Thursday, January 17, 2008

Primary results and musings

  • Hillary won an underwhelming 55% of the vote, while 40% voted Uncommitted. The Democratic National Convention delegate counts are as follows:
    • Statewide: Hillary 73, Uncommitted 55
    • At-Large: Hillary 16 (8 men, 8 women), Uncommitted 12 (6 men, 6 women)
    • Fourth District: Hillary 3 (two men, one woman), Uncommitted 2 (one man, one woman)

  • I call Hillary's win underwhelming because she was supposed to dominate this election. As John Nichols of The Nation writes:
    As the only leading Democratic contender to keep her name on the ballot after Michigan officials moved their primary ahead of the opening date scheduled by the Democratic National Committee, Clinton was perfectly positioned. She had no serious opposition. She also had the strong support of top Michigan Democrats such as Governor Jennifer Granholm and U.S. Senator Debbie Stabenow.

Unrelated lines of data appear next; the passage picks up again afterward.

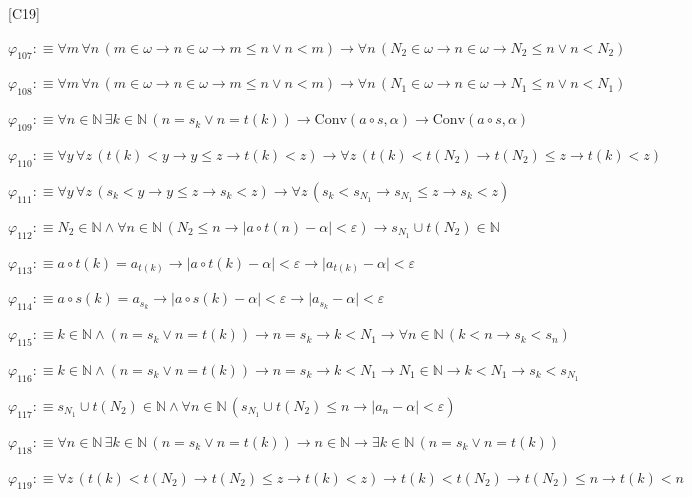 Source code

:\begin{fullproof}{[C19]}
\begin{abbrevlist}
\item $\varphi_{107} :\equiv \forall m\,\forall n\,(m \in \omega \to n \in \omega \to m \leq n \lor n < m) \to \forall n\,(N_{2} \in \omega \to n \in \omega \to N_{2} \leq n \lor n < N_{2})$
\item $\varphi_{108} :\equiv \forall m\,\forall n\,(m \in \omega \to n \in \omega \to m \leq n \lor n < m) \to \forall n\,(N_{1} \in \omega \to n \in \omega \to N_{1} \leq n \lor n < N_{1})$
\item $\varphi_{109} :\equiv \forall n \in \mathbb{N}\,\exists k \in \mathbb{N}\,(n = s_{k} \lor n = t(k)) \to \mathrm{Conv}(a \circ s,\alpha) \to \mathrm{Conv}(a \circ s,\alpha)$
\item $\varphi_{110} :\equiv \forall y\,\forall z\,(t(k) < y \to y \leq z \to t(k) < z) \to \forall z\,(t(k) < t(N_{2}) \to t(N_{2}) \leq z \to t(k) < z)$
\item $\varphi_{111} :\equiv \forall y\,\forall z\,(s_{k} < y \to y \leq z \to s_{k} < z) \to \forall z\,(s_{k} < s_{N_{1}} \to s_{N_{1}} \leq z \to s_{k} < z)$
\item $\varphi_{112} :\equiv N_{2} \in \mathbb{N} \land \forall n \in \mathbb{N}\,(N_{2} \leq n \to \lvert a \circ t(n) - \alpha \rvert < \varepsilon) \to s_{N_{1}} \cup t(N_{2}) \in \mathbb{N}$
\item $\varphi_{113} :\equiv a \circ t(k) = a_{t(k)} \to \lvert a \circ t(k) - \alpha \rvert < \varepsilon \to \lvert a_{t(k)} - \alpha \rvert < \varepsilon$
\item $\varphi_{114} :\equiv a \circ s(k) = a_{s_{k}} \to \lvert a \circ s(k) - \alpha \rvert < \varepsilon \to \lvert a_{s_{k}} - \alpha \rvert < \varepsilon$
\item $\varphi_{115} :\equiv k \in \mathbb{N} \land (n = s_{k} \lor n = t(k)) \to n = s_{k} \to k < N_{1} \to \forall n \in \mathbb{N}\,(k < n \to s_{k} < s_{n})$
\item $\varphi_{116} :\equiv k \in \mathbb{N} \land (n = s_{k} \lor n = t(k)) \to n = s_{k} \to k < N_{1} \to N_{1} \in \mathbb{N} \to k < N_{1} \to s_{k} < s_{N_{1}}$
\item $\varphi_{117} :\equiv s_{N_{1}} \cup t(N_{2}) \in \mathbb{N} \land \forall n \in \mathbb{N}\,(s_{N_{1}} \cup t(N_{2}) \leq n \to \lvert a_{n} - \alpha \rvert < \varepsilon)$
\item $\varphi_{118} :\equiv \forall n \in \mathbb{N}\,\exists k \in \mathbb{N}\,(n = s_{k} \lor n = t(k)) \to n \in \mathbb{N} \to \exists k \in \mathbb{N}\,(n = s_{k} \lor n = t(k))$
\item $\varphi_{119} :\equiv \forall z\,(t(k) < t(N_{2}) \to t(N_{2}) \leq z \to t(k) < z) \to t(k) < t(N_{2}) \to t(N_{2}) \leq n \to t(k) < n$

\end{abbrevlist}
\end{fullproof}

    Usually, a prominent presidential contender running a primary campaign without serious opposition and with strong in-state support from party leaders can count on winning 90 percent or more of the vote. That's how it went for George Bush when he was running without serious opposition in Republican primaries in 2004, and for Bill Clinton when he was essentially unopposed in the Democratic primaries in 1996.
  • On Michigan Liberal:
    • Mark Grebner tells us how each district voted.
    • Phil offers an analysis of West Michigan numbers.
    • Nirmal crunches the exit poll data.
    • Laura analyzes the youth vote numbers. Uncommitted actually outperformed Hillary among young voters!

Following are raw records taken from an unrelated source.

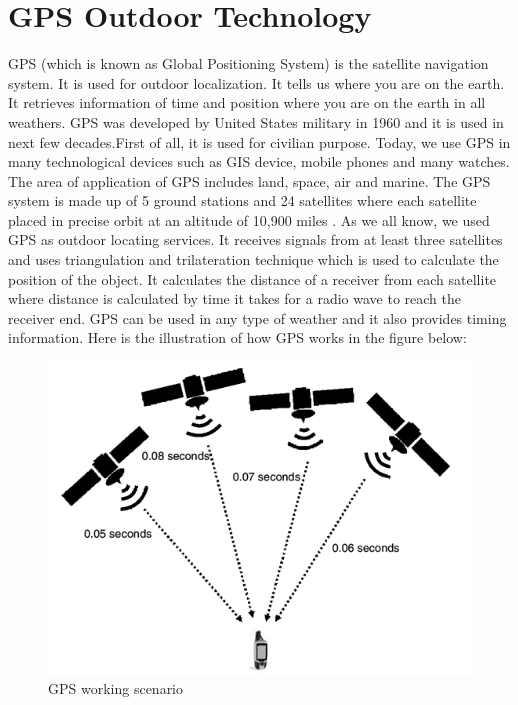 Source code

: \section{GPS Outdoor Technology}
GPS (which is known as Global Positioning System) is the satellite navigation system. It is used for outdoor localization. It tells us where you are on the earth. It retrieves information of time and position where you are on the earth in all weathers. GPS was developed by United States military in 1960 and it is used in next few decades.First of all, it is used for civilian purpose. Today, we use GPS in many technological devices such as GIS device, mobile phones and many watches. The area of application of GPS includes land, space, air and marine. The GPS system is made up of 5 ground stations and 24 satellites where each satellite placed in precise orbit at an altitude of 10,900 miles \cite{GPSworks}. As we all know, we used GPS as outdoor locating services. It receives signals from at least three satellites and uses triangulation and trilateration technique which is used to calculate the position of the object. It calculates the distance of a receiver from each satellite where distance is calculated by time it takes for a radio wave to reach the receiver end. GPS can be used in any type of weather and it also provides timing information. Here is the illustration of how GPS works in the figure below:
\clearpage
\begin{figure}[h]
  		\centering
    		\includegraphics[scale=0.6]{./Figures/GPS}
\caption{GPS working scenario}
\label{fig:1}
 		\end{figure}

  • You gotta love it: The Michigan Republican Party erroneously sent out a press release congratulating McCain on the victory he didn't have. Oops.

  • One more bit from Michigan Liberal, written by yours truly. Did holding the primary early have the desired effect of giving Michigan more influence in the nominating process? No.
    Had we held a February 5 caucus - an idea which I supported even when the caucus was set for February 9 all the while other states were moving theirs to February 5 - Michigan would have been the fourth-largest state with a primary or caucus that day (and the second-largest not including the home states of the front-runners). Candidates would have come to Michigan, and their campaigns - as well as our Party - would have been better for it.

    Yet some people decided that it was better for Dems to break DNC rules (arcane as they are) and base our delegate count on a primary that would not have gone on if not for four extreme conservatives on the state Supreme Court. MDP leaders knew that some of the candidates would not be campaigning if they decided to go with a primary, yet most of them chose to go ahead with it anyway.

    The result? Instead of having more influence in our nominating process, we have at the moment pretty much no influence (and it is uncertain whether we will have influence in the end). Instead of unity, as the LA Times put it, we have rancor. Instead of Michigan issues being at the forefront of the campaign, we are once again seen as a laughing stock to the rest of the country.